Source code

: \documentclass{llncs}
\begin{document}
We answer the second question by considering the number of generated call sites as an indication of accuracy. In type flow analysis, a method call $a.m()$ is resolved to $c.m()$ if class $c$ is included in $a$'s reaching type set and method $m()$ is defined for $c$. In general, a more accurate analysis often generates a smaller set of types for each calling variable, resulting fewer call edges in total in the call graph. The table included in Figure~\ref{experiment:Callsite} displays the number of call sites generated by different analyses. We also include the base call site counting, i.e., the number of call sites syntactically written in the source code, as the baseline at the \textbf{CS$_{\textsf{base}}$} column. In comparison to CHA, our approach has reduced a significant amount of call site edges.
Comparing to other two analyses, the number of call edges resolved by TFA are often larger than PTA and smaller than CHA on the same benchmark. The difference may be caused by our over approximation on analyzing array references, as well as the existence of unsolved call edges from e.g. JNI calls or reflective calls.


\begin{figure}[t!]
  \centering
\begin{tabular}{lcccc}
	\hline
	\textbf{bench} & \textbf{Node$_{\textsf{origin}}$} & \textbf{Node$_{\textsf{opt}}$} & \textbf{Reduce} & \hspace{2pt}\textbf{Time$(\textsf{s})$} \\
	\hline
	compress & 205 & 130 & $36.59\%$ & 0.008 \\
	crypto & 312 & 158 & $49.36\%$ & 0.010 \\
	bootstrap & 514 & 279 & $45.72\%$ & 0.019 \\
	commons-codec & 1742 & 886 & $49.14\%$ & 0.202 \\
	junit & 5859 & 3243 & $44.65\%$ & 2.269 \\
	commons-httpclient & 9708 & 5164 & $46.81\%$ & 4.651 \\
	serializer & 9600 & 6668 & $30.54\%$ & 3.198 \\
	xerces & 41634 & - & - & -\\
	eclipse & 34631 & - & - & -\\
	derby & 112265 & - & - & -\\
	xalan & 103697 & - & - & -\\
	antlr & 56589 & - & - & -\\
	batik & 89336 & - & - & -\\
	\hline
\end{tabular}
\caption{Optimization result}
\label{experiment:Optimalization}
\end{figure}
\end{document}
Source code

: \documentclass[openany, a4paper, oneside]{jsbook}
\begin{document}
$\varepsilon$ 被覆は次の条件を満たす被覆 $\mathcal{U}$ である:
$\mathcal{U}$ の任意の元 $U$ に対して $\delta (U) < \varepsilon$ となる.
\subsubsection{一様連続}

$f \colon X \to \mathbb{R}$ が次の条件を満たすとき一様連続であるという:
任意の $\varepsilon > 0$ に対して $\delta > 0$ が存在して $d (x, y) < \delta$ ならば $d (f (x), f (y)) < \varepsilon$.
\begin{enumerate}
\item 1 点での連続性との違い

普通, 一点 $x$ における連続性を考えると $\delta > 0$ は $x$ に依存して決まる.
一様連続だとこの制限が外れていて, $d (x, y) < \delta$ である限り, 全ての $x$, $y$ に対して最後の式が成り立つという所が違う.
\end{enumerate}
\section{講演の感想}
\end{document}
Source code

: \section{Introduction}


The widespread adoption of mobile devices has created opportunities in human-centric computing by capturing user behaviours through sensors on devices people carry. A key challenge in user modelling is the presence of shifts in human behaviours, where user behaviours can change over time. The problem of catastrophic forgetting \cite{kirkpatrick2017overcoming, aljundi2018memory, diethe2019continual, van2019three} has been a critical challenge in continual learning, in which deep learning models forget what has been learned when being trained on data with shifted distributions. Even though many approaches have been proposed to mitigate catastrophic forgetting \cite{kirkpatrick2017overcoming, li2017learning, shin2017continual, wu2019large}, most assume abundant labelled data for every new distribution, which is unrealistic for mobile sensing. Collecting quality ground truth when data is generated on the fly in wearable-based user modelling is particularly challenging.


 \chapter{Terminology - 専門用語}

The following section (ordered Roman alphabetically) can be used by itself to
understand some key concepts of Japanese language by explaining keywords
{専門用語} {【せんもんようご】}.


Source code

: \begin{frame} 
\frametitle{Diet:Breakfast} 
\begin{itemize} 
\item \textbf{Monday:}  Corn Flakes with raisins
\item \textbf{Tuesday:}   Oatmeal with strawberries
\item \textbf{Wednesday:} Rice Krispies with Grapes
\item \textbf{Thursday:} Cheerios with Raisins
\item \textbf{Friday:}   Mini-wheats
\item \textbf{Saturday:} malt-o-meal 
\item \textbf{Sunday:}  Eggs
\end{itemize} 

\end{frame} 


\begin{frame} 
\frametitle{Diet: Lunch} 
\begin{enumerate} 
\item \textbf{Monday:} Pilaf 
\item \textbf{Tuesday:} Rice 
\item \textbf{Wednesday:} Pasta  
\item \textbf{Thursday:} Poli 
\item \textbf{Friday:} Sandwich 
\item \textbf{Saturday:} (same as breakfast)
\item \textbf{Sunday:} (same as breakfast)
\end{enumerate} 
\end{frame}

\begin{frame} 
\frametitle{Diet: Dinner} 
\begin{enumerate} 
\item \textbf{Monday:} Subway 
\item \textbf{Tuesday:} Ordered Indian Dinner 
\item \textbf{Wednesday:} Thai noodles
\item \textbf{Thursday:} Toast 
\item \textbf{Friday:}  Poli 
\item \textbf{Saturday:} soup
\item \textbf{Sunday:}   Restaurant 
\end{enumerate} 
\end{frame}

**Task instructions**
Pick out each line in the material containing "frametitle".

**Solution below**
\frametitle{Diet:Breakfast} 
\frametitle{Diet: Lunch} 
\frametitle{Diet: Dinner} 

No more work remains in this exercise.